In September the company and its seismic operation subcontractor SAExploration finished a portion of its seismic aspirations and ended up with more than 300 square miles of data. That data is spread out on the west side of the inlet from the east forelands area north including portions of Nikiski and up into Tyonek.
“We are in the process of getting that data together and trying to figure out what we’ve got and what might be there and how things look,” Parker said. “The geologists are in the process of putting that into what they call pre-stack data and then cleaning it up and refining it.
“There is so much data that’s been accumulated it’ll take a while to analyze it.”
In mid-November, Parker said Apache started drilling its first well — the Kaldachabuna No. 2 — near Aurora Gas’s Moquawkie and Lone Creek units close to Tyonek.
The company hopes to drill the Kaldachabuna well to a total depth of 12,000 feet by mid-February. Apache is leasing a Patterson-UTI drilling rig that was shipped north from North Dakota’s Bakken formation.
“Our target is oil,” she said.
Parker said it was too early to tell when any oil from the Kaldachabuna well could reach market. Spring and summer flow testing would help determine what, if anything, is in the area, she said.
Any additional drilling in 2013 would likely be onshore. Offshore drilling is plausible, Parker said, because the company has gathered twice as much offshore seismic data as they have onshore. However, Apache is not currently discussing bringing a jack-up rig to the area, she said.
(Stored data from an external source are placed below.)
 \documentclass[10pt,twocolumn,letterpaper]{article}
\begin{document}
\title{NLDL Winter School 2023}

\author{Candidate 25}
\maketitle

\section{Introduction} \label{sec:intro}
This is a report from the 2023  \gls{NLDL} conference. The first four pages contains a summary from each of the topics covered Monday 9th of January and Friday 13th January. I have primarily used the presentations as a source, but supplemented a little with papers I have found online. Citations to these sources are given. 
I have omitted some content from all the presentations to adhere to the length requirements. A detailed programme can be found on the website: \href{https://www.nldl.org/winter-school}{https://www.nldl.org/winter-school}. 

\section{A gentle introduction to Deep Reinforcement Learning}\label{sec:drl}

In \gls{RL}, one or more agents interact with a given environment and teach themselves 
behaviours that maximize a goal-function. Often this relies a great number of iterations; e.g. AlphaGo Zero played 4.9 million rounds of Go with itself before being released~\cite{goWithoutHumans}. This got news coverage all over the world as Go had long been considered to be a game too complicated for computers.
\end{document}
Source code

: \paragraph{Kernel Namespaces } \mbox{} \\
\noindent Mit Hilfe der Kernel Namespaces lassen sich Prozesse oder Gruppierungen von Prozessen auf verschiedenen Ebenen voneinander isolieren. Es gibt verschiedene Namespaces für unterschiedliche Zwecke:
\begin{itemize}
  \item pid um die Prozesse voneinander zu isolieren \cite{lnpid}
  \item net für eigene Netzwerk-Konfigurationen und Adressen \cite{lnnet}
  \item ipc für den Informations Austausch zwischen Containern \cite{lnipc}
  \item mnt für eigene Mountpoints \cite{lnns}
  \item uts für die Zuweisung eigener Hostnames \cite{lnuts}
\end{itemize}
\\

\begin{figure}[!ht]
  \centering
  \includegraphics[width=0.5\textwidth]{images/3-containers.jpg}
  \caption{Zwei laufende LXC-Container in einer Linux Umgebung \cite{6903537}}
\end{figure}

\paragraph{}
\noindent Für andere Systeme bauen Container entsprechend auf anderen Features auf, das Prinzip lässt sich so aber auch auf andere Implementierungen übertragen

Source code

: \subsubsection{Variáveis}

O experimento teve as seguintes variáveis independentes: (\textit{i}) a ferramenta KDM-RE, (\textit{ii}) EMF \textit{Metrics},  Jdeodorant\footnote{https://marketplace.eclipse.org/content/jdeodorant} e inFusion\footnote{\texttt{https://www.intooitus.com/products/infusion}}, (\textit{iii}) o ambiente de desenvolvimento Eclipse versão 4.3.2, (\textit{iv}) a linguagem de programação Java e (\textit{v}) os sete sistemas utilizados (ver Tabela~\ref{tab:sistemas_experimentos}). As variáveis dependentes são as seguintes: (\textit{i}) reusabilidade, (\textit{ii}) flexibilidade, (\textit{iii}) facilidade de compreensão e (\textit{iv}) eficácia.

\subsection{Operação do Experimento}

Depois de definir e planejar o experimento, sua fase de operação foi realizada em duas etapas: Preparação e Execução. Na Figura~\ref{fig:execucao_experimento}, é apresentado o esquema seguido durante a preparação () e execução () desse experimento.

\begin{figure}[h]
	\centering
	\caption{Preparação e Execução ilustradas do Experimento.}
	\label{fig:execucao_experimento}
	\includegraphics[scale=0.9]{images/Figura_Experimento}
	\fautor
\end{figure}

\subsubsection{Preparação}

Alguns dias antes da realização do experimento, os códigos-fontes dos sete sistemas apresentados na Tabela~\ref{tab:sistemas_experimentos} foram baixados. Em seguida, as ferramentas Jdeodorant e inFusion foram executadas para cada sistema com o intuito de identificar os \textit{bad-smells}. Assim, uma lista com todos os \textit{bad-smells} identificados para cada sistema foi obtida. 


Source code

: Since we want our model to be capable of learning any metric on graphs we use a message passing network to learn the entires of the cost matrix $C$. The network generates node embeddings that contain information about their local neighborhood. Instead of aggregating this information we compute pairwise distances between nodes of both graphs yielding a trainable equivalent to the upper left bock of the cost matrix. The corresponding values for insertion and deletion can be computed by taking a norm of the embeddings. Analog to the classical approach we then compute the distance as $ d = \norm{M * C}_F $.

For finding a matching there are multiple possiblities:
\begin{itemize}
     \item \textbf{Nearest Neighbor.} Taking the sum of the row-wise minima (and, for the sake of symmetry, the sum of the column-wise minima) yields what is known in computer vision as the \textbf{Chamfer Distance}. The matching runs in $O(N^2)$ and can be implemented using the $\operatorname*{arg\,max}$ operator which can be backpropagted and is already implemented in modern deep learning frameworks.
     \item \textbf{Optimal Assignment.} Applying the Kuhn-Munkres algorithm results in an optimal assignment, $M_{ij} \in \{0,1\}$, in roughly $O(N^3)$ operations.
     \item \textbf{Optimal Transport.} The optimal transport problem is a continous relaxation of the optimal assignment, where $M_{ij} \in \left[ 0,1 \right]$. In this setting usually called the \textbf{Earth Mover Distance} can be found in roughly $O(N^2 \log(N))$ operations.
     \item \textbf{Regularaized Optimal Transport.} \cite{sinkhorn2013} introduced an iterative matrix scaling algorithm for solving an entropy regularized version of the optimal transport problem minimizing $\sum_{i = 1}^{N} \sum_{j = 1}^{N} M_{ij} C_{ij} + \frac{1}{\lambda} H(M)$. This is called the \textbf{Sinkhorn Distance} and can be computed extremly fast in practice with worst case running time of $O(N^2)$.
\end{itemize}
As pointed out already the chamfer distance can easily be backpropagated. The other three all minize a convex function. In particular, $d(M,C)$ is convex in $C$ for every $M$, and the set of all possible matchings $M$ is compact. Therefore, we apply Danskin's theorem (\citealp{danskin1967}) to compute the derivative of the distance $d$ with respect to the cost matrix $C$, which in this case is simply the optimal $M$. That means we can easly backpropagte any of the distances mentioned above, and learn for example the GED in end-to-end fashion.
Parker said Apache is still waiting on several federal permits before it can finish seismic testing in areas near Ninilchik, Nikiski north to Point Possession and within the Kenai National Wildlife Refuge.
The company made headlines when work it planned to complete halted in mid-September because of stalled federal permits. The only work the company could finish was previously permitted marine seismic in northern portions of the inlet.
“We will not send our seismic contractor back to work until we have the permits we need in order to work,” she said. “Once we have those permits it will take that contractor 60 to 90 days to mobilize his equipment and personnel. We would love to be working today.
“If that program were still going there would be lots of activity.”